How to complete this task - Return every line from the records below in which the word "archive" is found.

Material provided -
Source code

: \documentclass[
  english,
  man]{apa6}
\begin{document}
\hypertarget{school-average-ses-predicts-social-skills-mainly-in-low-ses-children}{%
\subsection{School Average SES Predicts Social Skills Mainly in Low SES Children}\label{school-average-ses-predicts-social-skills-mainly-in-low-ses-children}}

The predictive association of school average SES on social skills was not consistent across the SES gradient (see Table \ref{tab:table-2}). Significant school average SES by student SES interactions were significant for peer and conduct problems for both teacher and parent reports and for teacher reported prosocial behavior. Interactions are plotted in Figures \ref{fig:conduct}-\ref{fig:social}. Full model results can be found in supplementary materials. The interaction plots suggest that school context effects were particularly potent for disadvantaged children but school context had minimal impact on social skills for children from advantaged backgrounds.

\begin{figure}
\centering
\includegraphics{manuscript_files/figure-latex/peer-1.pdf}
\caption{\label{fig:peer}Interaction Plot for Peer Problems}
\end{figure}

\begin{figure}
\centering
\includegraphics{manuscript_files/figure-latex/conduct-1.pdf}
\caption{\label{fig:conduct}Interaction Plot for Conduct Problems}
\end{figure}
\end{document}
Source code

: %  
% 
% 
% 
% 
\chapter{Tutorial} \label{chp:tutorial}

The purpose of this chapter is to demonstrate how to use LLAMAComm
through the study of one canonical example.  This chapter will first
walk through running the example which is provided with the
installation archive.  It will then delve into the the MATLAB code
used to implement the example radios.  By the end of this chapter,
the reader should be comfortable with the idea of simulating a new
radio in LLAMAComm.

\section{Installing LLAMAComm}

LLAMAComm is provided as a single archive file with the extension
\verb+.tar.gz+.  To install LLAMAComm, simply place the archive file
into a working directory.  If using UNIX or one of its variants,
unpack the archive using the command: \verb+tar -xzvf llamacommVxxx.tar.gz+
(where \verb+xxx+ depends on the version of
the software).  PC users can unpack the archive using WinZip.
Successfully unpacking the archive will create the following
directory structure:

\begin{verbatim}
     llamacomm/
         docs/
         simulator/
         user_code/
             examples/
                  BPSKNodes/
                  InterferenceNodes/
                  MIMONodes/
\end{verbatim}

Completed task -
installation archive.  It will then delve into the the MATLAB code
LLAMAComm is provided as a single archive file with the extension
\verb+.tar.gz+.  To install LLAMAComm, simply place the archive file
unpack the archive using the command: \verb+tar -xzvf llamacommVxxx.tar.gz+
the software).  PC users can unpack the archive using WinZip.
Successfully unpacking the archive will create the following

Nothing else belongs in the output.